Field investigation of stream nitrate export controls in agricultural headwater catchments (Western France)

The objective of this work is to understand and to propose a conceptual model for the hydrological processes controlling N cycling and stream nitrate export (concentration, flux) throughout the hydrologic year in agricultural headwater catchments with shallow groundwater. Nitrate export by stream is controlled by hydrological processes related to water flow-paths, by nitrogen cycle processes (plant uptake, mineralization, nitrification and denitrification) or, most often, by the interaction of both. This interaction is expected to be different depending on the land use and the level of N saturation in soil. In agricultural areas,the nitrate export loadings in streams over time scales longer than the year can be related to the type of land use (rate of fertilizer application, organic matter mineralization rate).But at time scales of the year or shorter, the controls on nitrate export by streams are still poorly understood in agricultural catchments. In this context, a field experiment was carried out in stream and along hillslope groundwater of three agricultural catchments (Kervidy-Naizin, Kerrien and Kerbernez) in Brittany (Western France) over periods of 3 and 5 years. Hydrologic variables (stream discharge, water table depth, rainfall, PET) were recorded and daily to bi-weekly water samples were collected for analysis of major anions and geochemical parameters. In the all catchments, the nitrate flux depends on the amount of water that has flowed in the stream and not on the distribution of flow over the year.
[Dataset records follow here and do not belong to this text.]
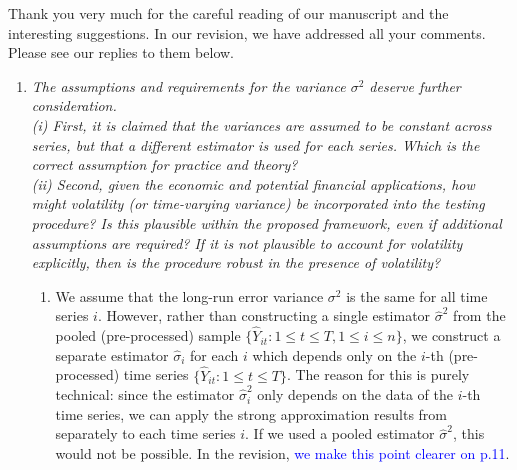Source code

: \documentclass[a4paper,12pt]{article}
\begin{document}
Thank you very much for the careful reading of our manuscript and the interesting suggestions. In our revision, we have addressed all your comments. Please see our replies to them below.
\begin{enumerate}[label=\arabic*.,leftmargin=0.6cm]


\item \textit{The assumptions and requirements for the variance $\sigma^2$ deserve further consideration. \\
(i) First, it is claimed that the variances are assumed to be constant across series, but that a different estimator is used for each series. Which is the correct assumption for practice and theory? \\
(ii) Second, given the economic and potential financial applications, how might volatility (or time-varying variance) be incorporated into the testing procedure? Is this plausible within the proposed framework, even if additional assumptions are required? If it is not plausible to account for volatility explicitly, then is the procedure robust in the presence of volatility? }

\begin{enumerate}[label=(\roman*),leftmargin=0.75cm,topsep=0pt]

\item We assume that the long-run error variance $\sigma^2$ is the same for all time series $i$. However, rather than constructing a single estimator $\hat{\sigma}^2$ from the pooled (pre-processed) sample $\{ \widehat{Y}_{it}: 1 \le t \le T, 1 \le i \le n \}$, we construct a separate estimator $\hat{\sigma}_i$ for each $i$ which depends only on the $i$-th (pre-processed) time series $\{ \widehat{Y}_{it}: 1 \le t \le T\}$. The reason for this is purely technical: since the estimator $\hat{\sigma}_i^2$ only depends on the data of the $i$-th time series, we can apply the strong approximation results from \cite{BerkesLiuWu2014} separately to each time series $i$. If we used a pooled estimator $\hat{\sigma}^2$, this would not be possible. 
In the revision, \textcolor{blue}{we make this point clearer on p.11}.


\end{enumerate}
\end{enumerate}
\end{document}
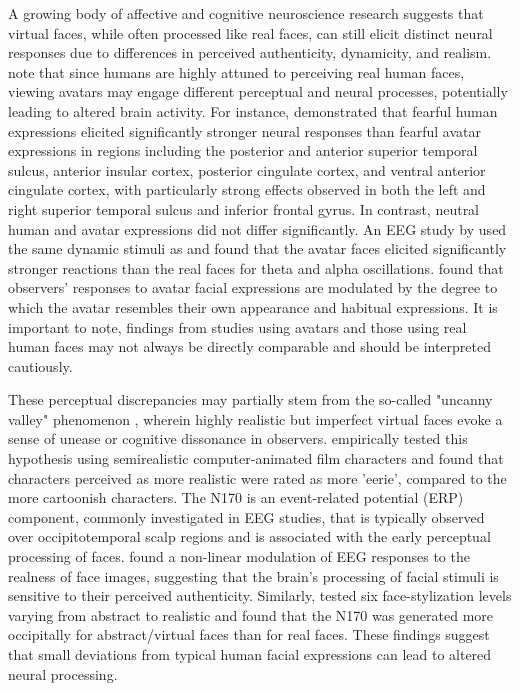 A growing body of affective and cognitive neuroscience research suggests that virtual faces, while often processed like real faces, can still elicit distinct neural responses due to differences in perceived authenticity, dynamicity, and realism.
\cite{de_borst_is_2015} note that since humans are highly attuned to perceiving real human faces, viewing avatars may engage different perceptual and neural processes, potentially leading to altered brain activity. 
For instance, \cite{kegel_dynamic_2020} demonstrated that fearful human expressions elicited significantly stronger neural responses than fearful avatar expressions in regions including the posterior and anterior superior temporal sulcus, anterior insular cortex, posterior cingulate cortex, and ventral anterior cingulate cortex, with particularly strong effects observed in both the left and right superior temporal sulcus and inferior frontal gyrus. 
In contrast, neutral human and avatar expressions did not differ significantly.
An EEG study by \cite{sollfrank_effects_2021} used the same dynamic stimuli as \cite{kegel_dynamic_2020} and found that the avatar faces elicited significantly stronger reactions than the real faces for theta and alpha oscillations.
\cite{park_individuals_2021} found that observers' responses to avatar facial expressions are modulated by the degree to which the avatar resembles their own appearance and habitual expressions.
It is important to note, findings from studies using avatars and those using real human faces may not always be directly comparable and should be interpreted cautiously. 

These perceptual discrepancies may partially stem from the so-called "uncanny valley" phenomenon \citep{mori_uncanny_2012}, wherein highly realistic but imperfect virtual faces evoke a sense of unease or cognitive dissonance in observers. 
\cite{katsyri_testing_2017} empirically tested this hypothesis using semirealistic computer-animated film characters and found that characters perceived as more realistic were rated as more 'eerie', compared to the more cartoonish characters. 
The N170 is an event-related potential (ERP) component, commonly investigated in EEG studies, that is typically observed over occipitotemporal scalp regions and is associated with the early perceptual processing of faces.
\cite{chen_realness_2024} found a non-linear modulation of EEG responses to the realness of face images, suggesting that the brain's processing of facial stimuli is sensitive to their perceived authenticity.
Similarly, \cite{schindler_differential_2017} tested six face-stylization levels varying from abstract to realistic and found that the N170 was generated more occipitally for abstract/virtual faces than for real faces. 
These findings suggest that small deviations from typical human facial expressions can lead to altered neural processing.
In winter, stream nitrate concentration and flux are mainly controlled by the concentration and discharge from the upland groundwater. In summer, stream concentrations occur at very low stream flow and depends only on bottom land groundwater and on in-stream processes. Processes such as hortonian flow or upward deep groundwater flow considered as non significant from a pure hydrologic point of view might have a significant role on summer stream nitrate concentration. The shift between winter and summer regimes depends on the spatial and temporal distribution of groundwater recharge. Unlike hydrologic models relevant for shallow groundwater catchment, nitrate transport modeling at the catchment scale over the hydrologic year should involve a representation of dominant hydrologic processes encountered in winter, such as shallow groundwater flow and hortonian runoff.